“He's right enough there,” was what Burns murmured to himself as he caught the elevator in the great building in which Buller's office was a crowded corner. “I may come down in just that style. But better that than any more of this dead level of suspense. I don't think I could stand that one more day.”

He and Johnny Caruthers whirled home in the Imp to find Burns's village office as crowded as Buller's city one. It was late before he could get his dinner, and after it he was kept busy turning calls over to other men. It was the usual experience to have work pile up during the last hours, as if Fate were against his breaking his chains and meant to tie him hand and foot.

“I'm going to get out of this right now,” he announced suddenly to Miss Mathewson an hour before train time, as he turned away from a siege over the telephone with one hysterical lady who felt that her life depended upon his remaining to see her through an attack of indigestion. “If I don't, something will come in that will pull hard to keep me home, and I'm not going to be kept. I'll trust you not to look me up for the next hour, for I'll not tell you where I'm going, and you can't guess, you know. Good-bye. Be a good girl.”

He wrung her hand, looking at her with that warmth of friendliness which he was accustomed, when in the mood, to bestow on her, recognizing how invaluable she was to him, and never once recking what it meant to her to be so closely associated with him. She answered in her usual quiet way, wishing him a safe journey and bidding him be very careful of the arm, no longer protected except by the silken sign that injury had been done.

“In a crowd, you know, they won't notice the sling,” she warned him.

“Won't they? Well, if my trusty left can't protect my battered right I've forgotten my boxing tricks. Don't be anxious about that, little friend. See that Amy Mathewson has a good time in my absence, will you? She's looking just a bit worn, to me.”

She smiled, but her eyes did not meet his: she dared not let them. With all his kindness to her he did not often speak with the real affection which was in his voice now. She understood that he was, for some reason, keyed high over his prospective journey even higher than he had been ten days before when on the point of leaving. And she knew well enough where he was going, though he had not told her. It would have taken thirty-six hours to go to Washington, spend a brief time there and return. It was going to take five days to go to South Carolina, remain long enough to transact his business—was it business?—and come back. And there had been no more attempts to write letters by way of an amanuensis. The affection for his assistant in his manner to her was genuine, she did not doubt that, but it did not deceive her for a moment. So, she did not let her eyes meet his. They rested, instead, on the scarfpin which Buller had termed a “peach,” but they did not see it. She could not remember when it had been so hard to maintain that quiet control of herself which had long since made her employer cease to reckon with the possibilities of fire beneath.

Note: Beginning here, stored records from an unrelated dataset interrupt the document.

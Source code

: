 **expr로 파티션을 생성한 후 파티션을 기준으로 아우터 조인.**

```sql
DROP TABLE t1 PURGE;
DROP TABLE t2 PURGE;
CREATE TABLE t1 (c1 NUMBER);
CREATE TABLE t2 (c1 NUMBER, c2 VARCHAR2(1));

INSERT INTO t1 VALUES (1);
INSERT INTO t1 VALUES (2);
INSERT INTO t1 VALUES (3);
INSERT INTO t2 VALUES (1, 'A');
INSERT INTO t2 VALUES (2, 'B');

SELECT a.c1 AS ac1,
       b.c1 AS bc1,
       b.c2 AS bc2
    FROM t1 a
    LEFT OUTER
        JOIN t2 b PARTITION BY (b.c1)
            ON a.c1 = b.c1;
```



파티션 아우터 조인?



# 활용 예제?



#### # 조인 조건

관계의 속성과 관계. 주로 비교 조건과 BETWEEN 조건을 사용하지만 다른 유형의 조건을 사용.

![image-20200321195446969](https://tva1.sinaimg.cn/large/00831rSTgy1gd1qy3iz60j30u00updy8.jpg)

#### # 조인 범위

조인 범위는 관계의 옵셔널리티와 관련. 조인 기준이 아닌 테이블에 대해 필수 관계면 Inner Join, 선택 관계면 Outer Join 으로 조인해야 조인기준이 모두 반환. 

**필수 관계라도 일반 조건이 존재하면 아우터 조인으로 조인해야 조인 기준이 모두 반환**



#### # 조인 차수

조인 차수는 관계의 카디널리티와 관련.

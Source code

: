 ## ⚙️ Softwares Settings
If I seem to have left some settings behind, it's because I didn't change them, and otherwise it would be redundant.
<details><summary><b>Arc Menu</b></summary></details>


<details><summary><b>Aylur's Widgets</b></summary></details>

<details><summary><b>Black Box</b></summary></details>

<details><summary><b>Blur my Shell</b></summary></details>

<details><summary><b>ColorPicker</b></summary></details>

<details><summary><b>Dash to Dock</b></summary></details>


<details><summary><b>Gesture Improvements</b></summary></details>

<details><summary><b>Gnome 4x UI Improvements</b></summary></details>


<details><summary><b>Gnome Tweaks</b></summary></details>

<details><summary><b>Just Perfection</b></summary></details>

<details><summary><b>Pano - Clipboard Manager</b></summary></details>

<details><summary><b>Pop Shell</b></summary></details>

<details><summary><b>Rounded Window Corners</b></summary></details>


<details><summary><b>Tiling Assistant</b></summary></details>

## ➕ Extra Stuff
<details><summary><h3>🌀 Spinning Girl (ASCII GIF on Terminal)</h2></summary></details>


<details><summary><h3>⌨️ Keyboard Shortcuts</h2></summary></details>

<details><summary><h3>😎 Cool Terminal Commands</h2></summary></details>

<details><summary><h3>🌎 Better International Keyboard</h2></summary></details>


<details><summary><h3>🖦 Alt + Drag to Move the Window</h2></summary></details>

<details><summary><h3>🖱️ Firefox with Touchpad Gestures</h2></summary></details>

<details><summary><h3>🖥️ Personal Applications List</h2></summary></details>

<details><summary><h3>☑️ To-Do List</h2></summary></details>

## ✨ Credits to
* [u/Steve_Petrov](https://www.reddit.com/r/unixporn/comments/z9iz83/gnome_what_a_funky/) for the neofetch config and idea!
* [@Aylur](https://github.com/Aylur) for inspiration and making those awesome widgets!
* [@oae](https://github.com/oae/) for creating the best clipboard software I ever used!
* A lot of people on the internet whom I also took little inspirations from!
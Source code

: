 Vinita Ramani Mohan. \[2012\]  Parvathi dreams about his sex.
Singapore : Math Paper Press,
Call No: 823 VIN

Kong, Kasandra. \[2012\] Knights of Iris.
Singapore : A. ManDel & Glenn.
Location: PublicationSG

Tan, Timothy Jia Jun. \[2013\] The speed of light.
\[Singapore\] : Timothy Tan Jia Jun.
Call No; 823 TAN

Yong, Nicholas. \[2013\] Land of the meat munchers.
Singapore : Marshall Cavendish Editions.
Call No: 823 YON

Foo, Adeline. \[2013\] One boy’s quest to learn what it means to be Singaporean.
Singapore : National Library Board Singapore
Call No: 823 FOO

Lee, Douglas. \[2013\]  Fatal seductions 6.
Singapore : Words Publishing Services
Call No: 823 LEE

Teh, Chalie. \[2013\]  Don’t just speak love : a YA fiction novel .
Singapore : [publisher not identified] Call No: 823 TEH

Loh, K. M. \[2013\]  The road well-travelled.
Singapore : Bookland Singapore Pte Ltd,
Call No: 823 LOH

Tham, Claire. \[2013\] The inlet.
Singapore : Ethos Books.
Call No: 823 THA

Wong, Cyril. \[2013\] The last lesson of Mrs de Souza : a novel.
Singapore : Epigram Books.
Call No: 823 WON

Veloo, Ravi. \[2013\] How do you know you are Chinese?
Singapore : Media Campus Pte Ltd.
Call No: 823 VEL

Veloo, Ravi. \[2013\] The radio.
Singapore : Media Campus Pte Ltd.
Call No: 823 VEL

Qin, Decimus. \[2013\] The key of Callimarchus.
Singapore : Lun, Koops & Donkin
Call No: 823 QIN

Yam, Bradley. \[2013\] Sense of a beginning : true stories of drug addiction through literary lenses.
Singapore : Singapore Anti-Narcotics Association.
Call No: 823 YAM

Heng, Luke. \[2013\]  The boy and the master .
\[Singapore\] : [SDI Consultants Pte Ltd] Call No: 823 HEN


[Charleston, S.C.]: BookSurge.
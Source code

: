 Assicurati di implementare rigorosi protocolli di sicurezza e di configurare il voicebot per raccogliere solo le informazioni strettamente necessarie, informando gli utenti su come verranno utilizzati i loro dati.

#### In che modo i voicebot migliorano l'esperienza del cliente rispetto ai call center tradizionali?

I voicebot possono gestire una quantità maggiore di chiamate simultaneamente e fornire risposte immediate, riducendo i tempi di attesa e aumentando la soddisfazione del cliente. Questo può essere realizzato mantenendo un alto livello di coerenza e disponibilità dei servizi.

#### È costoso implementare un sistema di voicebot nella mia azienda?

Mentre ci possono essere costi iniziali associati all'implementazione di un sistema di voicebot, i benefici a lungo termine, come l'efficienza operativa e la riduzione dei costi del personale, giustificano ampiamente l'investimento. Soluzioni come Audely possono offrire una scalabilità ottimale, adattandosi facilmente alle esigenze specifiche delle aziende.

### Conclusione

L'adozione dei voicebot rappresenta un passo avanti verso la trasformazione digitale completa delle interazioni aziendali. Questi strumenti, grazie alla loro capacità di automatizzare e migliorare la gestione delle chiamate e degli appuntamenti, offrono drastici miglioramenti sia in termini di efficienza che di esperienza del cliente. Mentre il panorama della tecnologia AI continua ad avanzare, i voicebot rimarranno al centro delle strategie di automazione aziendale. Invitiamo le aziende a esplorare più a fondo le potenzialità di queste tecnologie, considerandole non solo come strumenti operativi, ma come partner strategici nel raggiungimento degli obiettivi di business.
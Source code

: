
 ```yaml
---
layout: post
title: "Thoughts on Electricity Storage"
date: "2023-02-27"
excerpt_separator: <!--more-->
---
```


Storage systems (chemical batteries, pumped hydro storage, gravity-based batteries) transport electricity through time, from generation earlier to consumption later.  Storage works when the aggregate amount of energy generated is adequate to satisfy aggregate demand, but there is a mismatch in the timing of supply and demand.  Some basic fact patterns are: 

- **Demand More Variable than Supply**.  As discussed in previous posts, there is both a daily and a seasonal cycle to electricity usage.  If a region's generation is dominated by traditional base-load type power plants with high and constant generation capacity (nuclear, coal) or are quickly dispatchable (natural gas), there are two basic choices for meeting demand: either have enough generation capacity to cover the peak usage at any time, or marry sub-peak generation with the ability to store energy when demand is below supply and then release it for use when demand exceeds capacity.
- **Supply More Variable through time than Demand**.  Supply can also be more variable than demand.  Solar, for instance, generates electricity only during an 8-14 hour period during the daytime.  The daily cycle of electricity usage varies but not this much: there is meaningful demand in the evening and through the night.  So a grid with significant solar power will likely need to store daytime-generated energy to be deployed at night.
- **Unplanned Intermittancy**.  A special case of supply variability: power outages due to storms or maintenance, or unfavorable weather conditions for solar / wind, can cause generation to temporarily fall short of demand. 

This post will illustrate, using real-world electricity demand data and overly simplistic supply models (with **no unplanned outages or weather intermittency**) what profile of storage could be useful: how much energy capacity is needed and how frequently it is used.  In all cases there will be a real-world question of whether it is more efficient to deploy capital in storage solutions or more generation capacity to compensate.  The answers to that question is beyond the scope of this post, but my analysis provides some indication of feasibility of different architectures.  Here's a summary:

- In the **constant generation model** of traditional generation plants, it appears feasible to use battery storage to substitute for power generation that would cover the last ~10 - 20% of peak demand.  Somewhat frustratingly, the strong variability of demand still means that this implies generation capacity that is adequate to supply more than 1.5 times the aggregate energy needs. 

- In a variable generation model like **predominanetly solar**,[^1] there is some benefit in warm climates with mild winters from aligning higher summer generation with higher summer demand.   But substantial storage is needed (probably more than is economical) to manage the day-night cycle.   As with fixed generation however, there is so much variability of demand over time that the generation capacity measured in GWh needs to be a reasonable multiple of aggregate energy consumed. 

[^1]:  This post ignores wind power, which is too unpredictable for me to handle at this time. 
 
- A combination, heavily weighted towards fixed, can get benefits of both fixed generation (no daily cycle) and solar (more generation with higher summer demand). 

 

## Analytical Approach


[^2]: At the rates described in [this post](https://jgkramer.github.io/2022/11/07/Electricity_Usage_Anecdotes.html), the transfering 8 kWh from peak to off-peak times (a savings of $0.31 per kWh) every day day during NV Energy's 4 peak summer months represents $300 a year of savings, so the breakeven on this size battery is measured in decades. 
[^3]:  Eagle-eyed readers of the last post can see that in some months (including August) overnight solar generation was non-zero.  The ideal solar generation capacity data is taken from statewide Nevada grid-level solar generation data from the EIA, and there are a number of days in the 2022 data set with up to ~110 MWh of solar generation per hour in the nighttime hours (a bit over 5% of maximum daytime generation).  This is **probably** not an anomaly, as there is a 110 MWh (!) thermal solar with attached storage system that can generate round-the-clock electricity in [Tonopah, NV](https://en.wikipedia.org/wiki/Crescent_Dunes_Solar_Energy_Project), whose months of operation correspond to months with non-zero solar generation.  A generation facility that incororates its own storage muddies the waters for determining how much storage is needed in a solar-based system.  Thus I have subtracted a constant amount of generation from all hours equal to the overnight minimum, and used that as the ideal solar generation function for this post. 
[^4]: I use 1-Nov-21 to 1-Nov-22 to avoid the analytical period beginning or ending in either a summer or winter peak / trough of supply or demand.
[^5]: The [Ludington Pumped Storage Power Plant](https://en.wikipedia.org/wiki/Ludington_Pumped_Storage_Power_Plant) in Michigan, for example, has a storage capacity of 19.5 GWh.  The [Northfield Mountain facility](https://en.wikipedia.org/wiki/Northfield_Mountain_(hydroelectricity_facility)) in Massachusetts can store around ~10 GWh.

R. P. Burns stole away with Johnny and the Imp, without so much as letting his neighbours know of his intentions. He had made sure that they were all well; that no incipient scarlet fever or invading measles was threatening them. He smiled to himself as the car went past the Chester house, to think how interested they would be to know where he was going. But he got safely off and nobody opened a door at sound of the Imp to call to him to come in a minute because somebody seemed not quite well.

And then, after all, he ran upon Arthur Chester—and at the city station, to which he had taken the precaution to go, although the ten-thirty stopped for a half-minute at the village. It must be admitted that he tried to dodge his best friend, but he did not succeed. His shoulders were too conspicuous: he could not get away.

“Going to see an out-of-town patient at this hour of night?” queried Chester, coming up warmly interested, as best friends have a trick of being, in spite of all that can be done to avert their curiosity.